Quotazioni giornaliere del Brent e del WTI da settembre 2020 a gennaio 2021

Fonte: elaborazioni su dati stampa specializzata

Il mercato dei prodotti, un po’ la cartina tornasole delle condizioni reali della richiesta dei consumatori finali, ha seguito a distanza l’evoluzione dei prezzi del greggio mostrando aumenti sensibili ma quasi sempre inferiori a quelli della materia prima: ne è derivata una compressione dei già bassi margini di raffinazione sul Mediterraneo, esposti alla concorrenza delle nuove raffinerie del Medio Oriente che hanno continuato la loro espansione.

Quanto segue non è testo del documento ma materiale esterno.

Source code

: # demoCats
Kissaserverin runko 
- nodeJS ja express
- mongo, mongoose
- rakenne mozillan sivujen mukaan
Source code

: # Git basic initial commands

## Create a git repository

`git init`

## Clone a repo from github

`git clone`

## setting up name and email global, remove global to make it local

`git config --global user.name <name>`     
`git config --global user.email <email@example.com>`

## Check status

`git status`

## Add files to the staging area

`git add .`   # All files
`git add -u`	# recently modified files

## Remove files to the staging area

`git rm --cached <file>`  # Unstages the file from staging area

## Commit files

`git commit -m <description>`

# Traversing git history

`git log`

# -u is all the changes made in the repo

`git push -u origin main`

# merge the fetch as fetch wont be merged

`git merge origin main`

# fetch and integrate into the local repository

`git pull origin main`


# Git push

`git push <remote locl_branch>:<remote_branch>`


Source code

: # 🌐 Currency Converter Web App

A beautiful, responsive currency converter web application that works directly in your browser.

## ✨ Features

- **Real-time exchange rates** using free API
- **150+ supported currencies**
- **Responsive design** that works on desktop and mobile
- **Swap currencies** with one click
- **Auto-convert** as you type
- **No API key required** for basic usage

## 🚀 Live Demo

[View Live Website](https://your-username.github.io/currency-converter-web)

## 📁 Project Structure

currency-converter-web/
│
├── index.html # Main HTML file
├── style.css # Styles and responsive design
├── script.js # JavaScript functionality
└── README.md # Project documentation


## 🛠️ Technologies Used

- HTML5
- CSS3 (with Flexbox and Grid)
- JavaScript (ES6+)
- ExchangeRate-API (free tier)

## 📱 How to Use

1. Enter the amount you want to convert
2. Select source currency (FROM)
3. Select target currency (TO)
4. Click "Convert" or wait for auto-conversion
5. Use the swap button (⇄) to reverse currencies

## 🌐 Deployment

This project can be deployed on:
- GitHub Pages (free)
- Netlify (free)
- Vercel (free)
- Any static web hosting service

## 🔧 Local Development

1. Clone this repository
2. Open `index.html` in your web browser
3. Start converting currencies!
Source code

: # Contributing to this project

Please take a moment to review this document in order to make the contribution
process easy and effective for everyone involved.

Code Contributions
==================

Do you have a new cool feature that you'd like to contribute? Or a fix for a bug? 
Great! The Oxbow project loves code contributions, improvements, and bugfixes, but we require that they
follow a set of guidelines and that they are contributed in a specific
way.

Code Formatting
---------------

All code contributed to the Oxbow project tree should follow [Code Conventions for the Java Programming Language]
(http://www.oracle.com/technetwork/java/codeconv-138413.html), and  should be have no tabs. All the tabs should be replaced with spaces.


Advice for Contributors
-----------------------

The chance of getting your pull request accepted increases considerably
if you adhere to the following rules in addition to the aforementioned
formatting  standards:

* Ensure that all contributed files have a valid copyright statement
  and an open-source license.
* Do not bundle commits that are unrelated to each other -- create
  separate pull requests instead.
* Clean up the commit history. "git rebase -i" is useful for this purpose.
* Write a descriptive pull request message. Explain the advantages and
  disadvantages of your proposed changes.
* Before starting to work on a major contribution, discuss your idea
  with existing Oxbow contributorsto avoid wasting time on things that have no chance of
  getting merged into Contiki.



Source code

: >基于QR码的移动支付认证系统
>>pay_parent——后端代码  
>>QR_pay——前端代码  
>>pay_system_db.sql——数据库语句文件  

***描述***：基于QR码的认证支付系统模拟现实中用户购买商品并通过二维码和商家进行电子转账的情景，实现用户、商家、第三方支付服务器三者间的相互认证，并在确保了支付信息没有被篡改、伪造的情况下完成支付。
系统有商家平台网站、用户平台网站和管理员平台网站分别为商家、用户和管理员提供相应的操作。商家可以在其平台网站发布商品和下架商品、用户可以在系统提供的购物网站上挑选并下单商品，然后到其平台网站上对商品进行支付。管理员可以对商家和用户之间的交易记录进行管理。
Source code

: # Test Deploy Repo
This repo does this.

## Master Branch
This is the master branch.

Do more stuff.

Anche per i prodotti, la fase di netto recupero iniziata sul finire dell’anno appena trascorso, è continuata nelle prime due settimane del 2021 e si è interrotta nella terza settimana con una stabilizzazione delle quotazioni. La ripresa del trend di recupero dei prezzi di greggio e prodotti rimane condizionata dai tempi della ripresa economica, a sua volta dipendente dall’andamento delle vaccinazioni di massa, unico strumento disponibile per contrastare e contenere i nuovi casi di Covid-19 generati da varianti del virus ancor più aggressive.

Quotazioni di Benzina e Diesel da settembre 2020 a gennaio 2021

Fonte: elaborazioni su dati stampa specializzata

Dopo una crisi senza precedenti, il 2021 sarà comunque un anno di grandi cambiamenti per tutta l’economia mondiale ed anche per il settore energetico particolarmente colpito, specialmente nella componente petrolifera.